_INPUT DATA_.
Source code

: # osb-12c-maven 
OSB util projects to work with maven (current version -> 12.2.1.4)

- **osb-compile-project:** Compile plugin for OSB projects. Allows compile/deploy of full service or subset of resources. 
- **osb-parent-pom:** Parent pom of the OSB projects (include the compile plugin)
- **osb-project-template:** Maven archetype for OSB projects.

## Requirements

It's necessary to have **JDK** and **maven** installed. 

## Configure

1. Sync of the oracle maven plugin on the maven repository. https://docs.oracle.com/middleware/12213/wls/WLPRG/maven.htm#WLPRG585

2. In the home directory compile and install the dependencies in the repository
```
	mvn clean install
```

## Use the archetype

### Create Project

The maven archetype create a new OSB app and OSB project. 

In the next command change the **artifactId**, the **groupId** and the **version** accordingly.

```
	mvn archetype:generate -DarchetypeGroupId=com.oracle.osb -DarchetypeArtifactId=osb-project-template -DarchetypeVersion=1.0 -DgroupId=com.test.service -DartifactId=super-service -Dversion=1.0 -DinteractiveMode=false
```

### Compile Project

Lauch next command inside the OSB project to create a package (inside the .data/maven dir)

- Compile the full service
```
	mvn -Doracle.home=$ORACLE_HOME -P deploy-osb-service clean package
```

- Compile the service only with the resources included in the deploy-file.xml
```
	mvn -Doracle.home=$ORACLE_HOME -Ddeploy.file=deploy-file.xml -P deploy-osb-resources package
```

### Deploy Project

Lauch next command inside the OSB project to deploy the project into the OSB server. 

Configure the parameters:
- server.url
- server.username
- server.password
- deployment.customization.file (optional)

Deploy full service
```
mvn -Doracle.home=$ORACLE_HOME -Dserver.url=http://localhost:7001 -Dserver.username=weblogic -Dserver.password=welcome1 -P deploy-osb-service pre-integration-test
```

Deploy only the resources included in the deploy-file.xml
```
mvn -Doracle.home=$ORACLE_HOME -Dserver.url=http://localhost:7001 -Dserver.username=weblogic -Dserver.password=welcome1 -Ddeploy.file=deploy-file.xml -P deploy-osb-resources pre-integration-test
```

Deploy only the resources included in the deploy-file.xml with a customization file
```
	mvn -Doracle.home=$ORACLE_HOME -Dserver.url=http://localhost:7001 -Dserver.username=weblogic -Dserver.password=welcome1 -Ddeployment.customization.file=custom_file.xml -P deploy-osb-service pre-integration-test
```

_ACTIVITY_. A single figure, please: the number of lines in the data that hold the string "full".

_RESPONSE TO THE EXERCISE_. 3